You may have to apply a little ingenuity to the wall brackets so the DS6's are angled down towards the listening position. Hopefully this will be a satisfactory solution to your problem. Let us know how it turns out.


----------



## Guest (Sep 25, 2007)

I appreciate all the responses I got from everyone. I think I am going to go ahead and experiment with raising the dipoles (to avoid shoulder collisions) and moving the left one back to the recommended location next to the listening position. Hopefully the disparity in distance to the front wall will not muddy the effects too much, but my receiver should be able to adequetely compensate for that. Here is a modified version of my room layout that shows where the final placement will be - I'll let everyone know how it turns out!


----------



## Guest (Nov 13, 2007)

All,

Just a quick follow-up to this post. After almost a 2-month delay, I've finally re-arranged the rear speakers in my room to match the diagram posted above. After making the change, I modified the distance values for each speaker in my receiver's menu and used a Radio Shack sound level meter and my receiver's built-in test tones to ensure that all channels are set to 75db. After that I fired up a few movie scenes that usually highlight the effectiveness of the rear speakers (Superbit version of Bram Stoker's Dracula is good for this due to some of the subtle surround effects). I was very pleased with the results, and felt fully immersed in the action. I'm still a little paranoid that I could be missing something because the speakers are so high now (I raised the height so that everyone could stop banging into them with their shoulder), but I am pretty confident that I am now achieving a more optimal surround experience. At the very least, this will do the trick until a better opportunity presents itself.
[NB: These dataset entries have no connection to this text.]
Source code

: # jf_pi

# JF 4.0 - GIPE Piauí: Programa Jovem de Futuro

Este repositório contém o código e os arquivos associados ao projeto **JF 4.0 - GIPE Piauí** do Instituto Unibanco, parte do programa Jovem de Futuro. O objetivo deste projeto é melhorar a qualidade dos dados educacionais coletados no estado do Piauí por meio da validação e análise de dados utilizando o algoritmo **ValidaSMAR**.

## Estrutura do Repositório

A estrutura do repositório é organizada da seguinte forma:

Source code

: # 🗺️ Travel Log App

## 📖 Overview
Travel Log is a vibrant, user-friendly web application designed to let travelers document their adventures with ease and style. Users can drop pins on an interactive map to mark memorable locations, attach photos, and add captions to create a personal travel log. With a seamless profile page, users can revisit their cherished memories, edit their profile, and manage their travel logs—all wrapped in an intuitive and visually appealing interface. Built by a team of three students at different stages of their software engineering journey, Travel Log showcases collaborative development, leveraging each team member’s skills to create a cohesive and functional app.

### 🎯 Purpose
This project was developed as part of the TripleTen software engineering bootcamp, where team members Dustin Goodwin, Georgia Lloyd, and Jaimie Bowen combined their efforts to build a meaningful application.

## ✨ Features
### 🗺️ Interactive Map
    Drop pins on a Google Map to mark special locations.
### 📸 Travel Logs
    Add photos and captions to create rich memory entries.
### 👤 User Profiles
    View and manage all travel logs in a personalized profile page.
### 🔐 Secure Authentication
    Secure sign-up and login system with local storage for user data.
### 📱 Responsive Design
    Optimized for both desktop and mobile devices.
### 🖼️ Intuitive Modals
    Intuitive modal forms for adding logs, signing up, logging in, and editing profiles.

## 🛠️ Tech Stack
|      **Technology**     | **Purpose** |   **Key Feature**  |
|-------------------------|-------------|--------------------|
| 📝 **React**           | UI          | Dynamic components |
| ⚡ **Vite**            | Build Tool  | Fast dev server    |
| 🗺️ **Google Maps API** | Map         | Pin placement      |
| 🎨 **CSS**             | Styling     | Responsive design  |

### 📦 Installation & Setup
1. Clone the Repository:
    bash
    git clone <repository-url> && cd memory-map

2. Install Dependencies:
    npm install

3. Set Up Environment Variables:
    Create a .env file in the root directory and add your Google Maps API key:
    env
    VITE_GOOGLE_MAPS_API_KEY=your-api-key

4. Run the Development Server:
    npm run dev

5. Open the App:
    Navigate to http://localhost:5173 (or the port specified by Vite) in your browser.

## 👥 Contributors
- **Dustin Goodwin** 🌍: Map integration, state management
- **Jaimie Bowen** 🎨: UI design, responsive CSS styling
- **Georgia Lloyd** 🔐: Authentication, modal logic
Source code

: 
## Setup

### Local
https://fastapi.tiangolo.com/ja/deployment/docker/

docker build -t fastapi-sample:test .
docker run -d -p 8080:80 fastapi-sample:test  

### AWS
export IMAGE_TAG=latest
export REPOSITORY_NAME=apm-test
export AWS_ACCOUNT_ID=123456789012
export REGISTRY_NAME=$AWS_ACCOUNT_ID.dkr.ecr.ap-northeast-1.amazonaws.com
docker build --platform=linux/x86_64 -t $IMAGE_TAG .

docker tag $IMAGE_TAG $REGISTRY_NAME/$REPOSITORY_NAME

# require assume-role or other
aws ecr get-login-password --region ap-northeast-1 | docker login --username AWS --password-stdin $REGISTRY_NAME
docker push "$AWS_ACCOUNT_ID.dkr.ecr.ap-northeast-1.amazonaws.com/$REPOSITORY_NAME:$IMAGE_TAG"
Thanks again for all the advice - I have become a dedicated Home Theater Shack patron since posting here, and have picked up lots of great tips.


----------



## tonyvdb (Sep 5, 2007)

Hi Dem, Without reading all the posts in this thread You would be far better off if you placed the rear surrounds on the back wall of the room just to the inside of the two doors you show.
The entire point of surround is to "surround" the people in the room with the full sound of the movie. The B&Ws can be placed just above head hight (when standing) on the rear wall and angled down to fire at the back sofa. This will give you far better results than what you have now.


----------



## Tiny (Oct 17, 2007)

tonyvdb said:


> Hi Dem, Without reading all the posts in this thread You would be far better off if you placed the rear surrounds on the back wall of the room just to the inside of the two doors you show.
> The entire point of surround is to "surround" the people in the room with the full sound of the movie. The B&Ws can be placed just above head hight (when standing) on the rear wall and angled down to fire at the back sofa. This will give you far better results than what you have now.




This is my first reading of the post and I am with Tony on this right on either side of those doors is where I would have placed them to start with.


----------



## Sonnie (Apr 11, 2006)

I would have place them in the rear corners. I know in my room the rear corners work better than the sides... not sure why, but they do.

Another thing I would consider is rearranging your front stage. Not sure if you have completed any REW measurements on your sub, but I bet you'd get much lower extension due to room gain if you placed your sub in that corner. Then move the AV rack to the other corner and get your mains out from being so close to the side walls. Just a thought and something you might experiment with.


----------



## alexadams77 (Aug 4, 2007)

I'm pretty sure that you enjoy the sound that you've achieved with your setup. I like having a symmetrical room, so I think that I would've moved the sofa up a foot or two and have the LS inline with the RS.

If that isn't an option then I'd have to agree with the posts above. Place the Surround speakers just on the inside of the doors or even above the doorways pointing to the sofa.


----------